Re: [PATCH v23 6/9] sched: Handle blocked-waiter migration (and return migration)

From: John Stultz

Date: Wed Nov 19 2025 - 20:54:13 EST


On Sun, Nov 9, 2025 at 8:48 PM K Prateek Nayak <kprateek.nayak@xxxxxxx> wrote:
>
> Hello John,
>
> On 11/8/2025 4:48 AM, John Stultz wrote:
> >>> @@ -6689,26 +6834,41 @@ find_proxy_task(struct rq *rq, struct task_struct *donor, struct rq_flags *rf)
> >>> return NULL;
> >>> }
> >>>
> >>> + if (task_current(rq, p))
> >>> + curr_in_chain = true;
> >>> +
> >>> owner = __mutex_owner(mutex);
> >>> if (!owner) {
> >>> /*
> >>> - * If there is no owner, clear blocked_on
> >>> - * and return p so it can run and try to
> >>> - * acquire the lock
> >>> + * If there is no owner, either clear blocked_on
> >>> + * and return p (if it is current and safe to
> >>> + * just run on this rq), or return-migrate the task.
> >>> */
> >>> - __clear_task_blocked_on(p, mutex);
> >>> - return p;
> >>> + if (task_current(rq, p)) {
> >>> + __clear_task_blocked_on(p, NULL);
> >>> + return p;
> >>> + }
> >>> + action = NEEDS_RETURN;
> >>> + break;
> >>> }
> >>>
> >>> if (!READ_ONCE(owner->on_rq) || owner->se.sched_delayed) {
> >>
> >> Should we handle task_on_rq_migrating() in the similar way?
> >> Wait for the owner to finish migrating and look at the
> >> task_cpu(owner) once it is reliable?
> >
> > Hrm. I'm not quite sure I understand your suggestion here. Could you
> > expand a bit here? Are you thinking we should deactivate the donor
> > when the owner is migrating? What would then return the donor to the
> > runqueue?
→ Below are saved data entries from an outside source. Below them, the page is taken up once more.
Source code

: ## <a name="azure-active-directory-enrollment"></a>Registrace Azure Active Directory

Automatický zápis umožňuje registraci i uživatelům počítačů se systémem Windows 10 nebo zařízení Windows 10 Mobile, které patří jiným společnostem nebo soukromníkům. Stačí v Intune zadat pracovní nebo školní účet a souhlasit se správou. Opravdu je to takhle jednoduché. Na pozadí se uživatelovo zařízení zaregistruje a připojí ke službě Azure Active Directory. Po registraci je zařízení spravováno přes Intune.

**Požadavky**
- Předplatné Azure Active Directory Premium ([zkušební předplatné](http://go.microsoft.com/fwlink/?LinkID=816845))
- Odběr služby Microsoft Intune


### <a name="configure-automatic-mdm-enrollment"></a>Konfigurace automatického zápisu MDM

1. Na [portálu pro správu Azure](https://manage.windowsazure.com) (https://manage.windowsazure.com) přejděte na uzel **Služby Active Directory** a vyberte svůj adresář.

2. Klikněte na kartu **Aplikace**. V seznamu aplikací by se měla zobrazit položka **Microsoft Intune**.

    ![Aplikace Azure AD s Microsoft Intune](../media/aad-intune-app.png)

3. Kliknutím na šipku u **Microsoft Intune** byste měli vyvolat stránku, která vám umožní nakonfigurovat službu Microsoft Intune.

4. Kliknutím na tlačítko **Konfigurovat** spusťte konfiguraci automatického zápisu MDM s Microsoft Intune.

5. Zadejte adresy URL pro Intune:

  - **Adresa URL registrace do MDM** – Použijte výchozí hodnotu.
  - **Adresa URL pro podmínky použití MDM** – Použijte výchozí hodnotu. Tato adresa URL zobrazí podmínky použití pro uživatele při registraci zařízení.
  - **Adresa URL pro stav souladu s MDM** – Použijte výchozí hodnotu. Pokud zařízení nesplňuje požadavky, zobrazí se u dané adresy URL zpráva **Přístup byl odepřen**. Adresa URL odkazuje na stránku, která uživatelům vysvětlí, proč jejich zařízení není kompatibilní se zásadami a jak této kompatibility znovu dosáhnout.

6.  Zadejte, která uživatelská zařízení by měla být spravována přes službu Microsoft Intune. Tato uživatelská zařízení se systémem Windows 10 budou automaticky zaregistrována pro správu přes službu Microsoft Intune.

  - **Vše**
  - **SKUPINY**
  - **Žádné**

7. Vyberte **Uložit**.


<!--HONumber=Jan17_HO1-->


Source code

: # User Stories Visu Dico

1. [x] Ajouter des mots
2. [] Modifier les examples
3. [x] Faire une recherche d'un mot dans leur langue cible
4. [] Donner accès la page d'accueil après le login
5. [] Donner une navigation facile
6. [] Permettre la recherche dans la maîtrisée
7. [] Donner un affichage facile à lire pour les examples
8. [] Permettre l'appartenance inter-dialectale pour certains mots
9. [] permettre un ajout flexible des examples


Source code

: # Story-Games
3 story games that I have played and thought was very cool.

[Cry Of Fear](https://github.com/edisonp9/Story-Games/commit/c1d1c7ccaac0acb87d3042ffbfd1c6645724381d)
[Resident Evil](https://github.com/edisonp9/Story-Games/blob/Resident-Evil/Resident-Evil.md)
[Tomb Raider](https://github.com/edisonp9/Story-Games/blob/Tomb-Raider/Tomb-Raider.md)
Just rescheduling idle so that we drop the rq lock
> > momentarily should be sufficient to make sure the owner can finish
> > migration.
>
> In find_proxy_task() we have:
>
> if (!READ_ONCE(owner->on_rq) || owner->se.sched_delayed) {
> /* Returns rq->idle or NULL */
> }
>
> /*
> * Owner can be task_on_rq_migrating() at this point
> * since it is in turn blocked on a lock owner on a
> * different CPU.
> */
>
> owner_cpu = task_cpu(owner); /* Prev CPU */
> if (owner_cpu != this_cpu) {
> ...
> action = MIGRATE;
> break;
> }
>
>
> So in the end we can migrate to the previous CPU of the owner
> and the previous CPU has to do a chain migration again. I'm
> probably overthinking about a very unlikely scenario here :)

Ok, so you're suggesting maybe putting the
if (task_on_rq_migrating(owner))
case ahead of the
if (owner_cpu != this_cpu)
check?

Let me give that a whirl and see how it does.

thanks
-john